(Records from a data collection)
::::
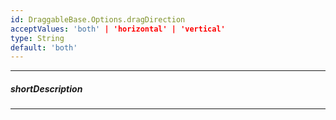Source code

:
 ```yaml
---
id: DraggableBase.Options.dragDirection
acceptValues: 'both' | 'horizontal' | 'vertical'
type: String
default: 'both'
---
```

---
##### shortDescription
<!-- Description goes here -->

---
<!-- Description goes here -->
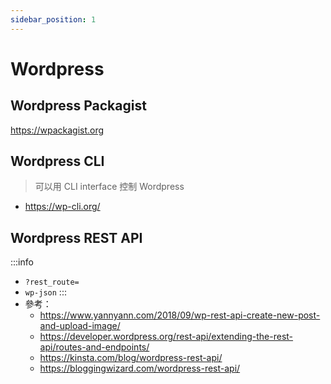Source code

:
 ```yaml
---
sidebar_position: 1
---
```

# Wordpress

## Wordpress Packagist
https://wpackagist.org

## Wordpress CLI
> 可以用 CLI interface 控制 Wordpress
- https://wp-cli.org/

## Wordpress REST API
<!-- 投影片：
https://docs.google.com/presentation/d/1MIyX72XxbYfEI2ZDpuL8pe9VUhsC-AFRco7PEdtnipY/edit#slide=id.p -->
:::info
- `?rest_route=`
- `wp-json`
:::
- 參考：
    - https://www.yannyann.com/2018/09/wp-rest-api-create-new-post-and-upload-image/
    - https://developer.wordpress.org/rest-api/extending-the-rest-api/routes-and-endpoints/
    - https://kinsta.com/blog/wordpress-rest-api/
    - https://bloggingwizard.com/wordpress-rest-api/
::::
Only the lines from the top of the records through the line with "interface 控制 Wordpress" belong in the copy; write them out exactly, leaving out pictures.

Source code

:
 ```yaml
---
id: DraggableBase.Options.dragDirection
acceptValues: 'both' | 'horizontal' | 'vertical'
type: String
default: 'both'
---
```

---
##### shortDescription
<!-- Description goes here -->

---
<!-- Description goes here -->
Source code

:
 ```yaml
---
sidebar_position: 1
---
```

# Wordpress

## Wordpress Packagist
https://wpackagist.org

## Wordpress CLI
> 可以用 CLI interface 控制 Wordpress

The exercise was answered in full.